Even after the monument was built, questions were raised over King’s likeness, with some questioning whether it depicted him as too confrontational and others objecting over a quote they saw as too arrogant on one side of the granite “Stone of Hope” which reads, “I was a drum major for justice, peace and righteousness.”
In a sermon at Atlanta’s Ebenezer Baptist Church just months before his death in 1968, King preached, ‘Yes, if you want to say that I was a drum major, say that I was a drum major for justice. Say that I was a drum major for peace. I was a drum major for righteousness. And all the other shallow things will not matter.”
Fortunately there are 14 other quotations from King that appear on a 450-foot long memorial behind his statue that provides fuller context.
But today, past controversies and challenges do not matter as much as the fact that the new memorial, set between those of Thomas Jefferson and Abraham Lincoln, will commemorate King’s quest of equal opportunity for all.

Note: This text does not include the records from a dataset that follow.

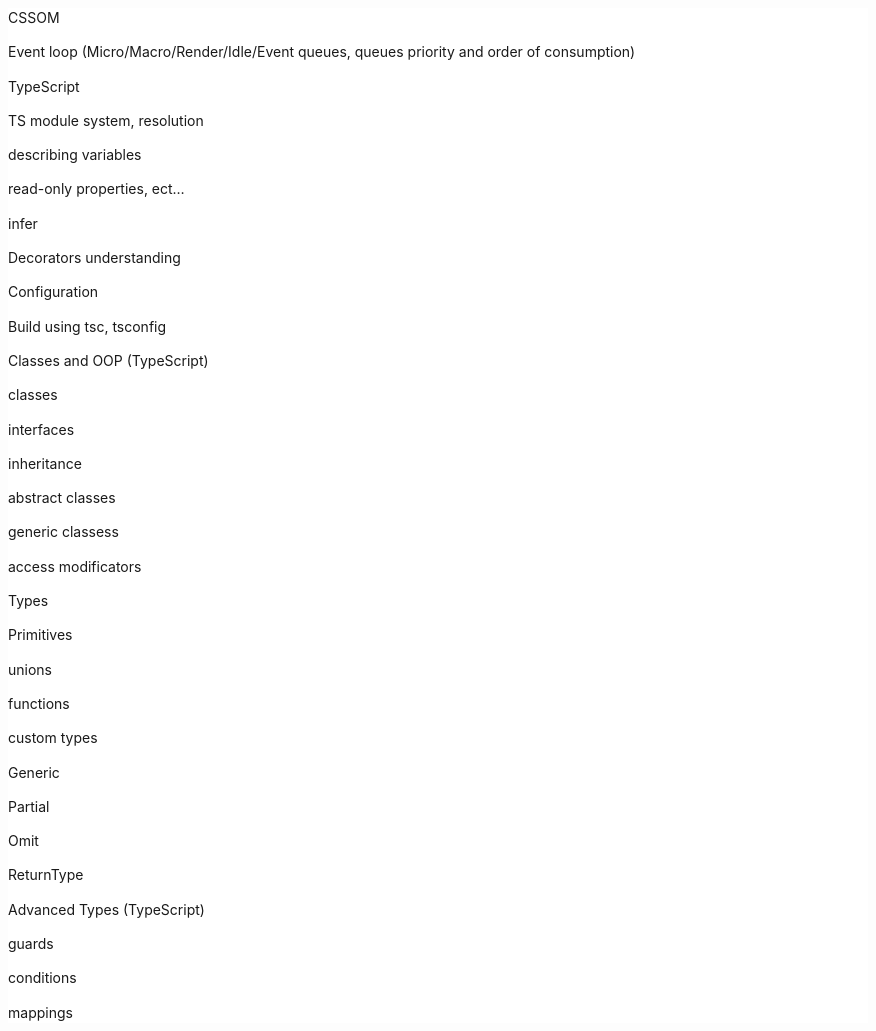 CSSOM

Event loop (Micro/Macro/Render/Idle/Event queues, queues priority and order of consumption)

 

TypeScript

TS module system, resolution

describing variables

read-only properties, ect…

infer

Decorators understanding

 

Configuration

Build using tsc, tsconfig

 

Classes and OOP (TypeScript)

classes

interfaces

inheritance

abstract classes

generic classess

access modificators

 

Types

Primitives

unions

functions

custom types

Generic

Partial

Omit

ReturnType

 

Advanced Types (TypeScript)

guards

conditions

mappings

King was only 26 years old when he was asked to lead the Montgomery bus boycott.
He was only 34 years old when in 1963 he gave his famous “I Have A Dream” speech at the “March on Washington for Jobs and Freedom.”
On Dec 10, 1964, he won the Nobel Peace Prize.
King led the movement that led to the passage of the Civil Rights Act of 1964 and the Voting Rights Act of 1965.
The civil rights movement he led had a major effect on American society by engaging in a mass struggle that led to the destruction of segregation in the South.
The civil rights leader also spoke out against the Vietnam War and economic injustice.
At the time he was assassinated in Memphis in 1968, King was involved in his “Poor People’s Campaign” to dramatize the plight of the poor
The Associated Press has a story on how President Barack Obama, the nation’s first African-American president, once wondered what it would be like to take his children Malia and Sasha to see the memorial to King.
“I know that one of my daughters will ask, perhaps my youngest, will ask, ‘Daddy, why is this monument here? What did this man do?’”
Decades from now other children will see the towering sculpture and ask the same question. Now this courageous and committed civil rights leader has a monument that will be a constant reminder for generations to come of the man and the movement.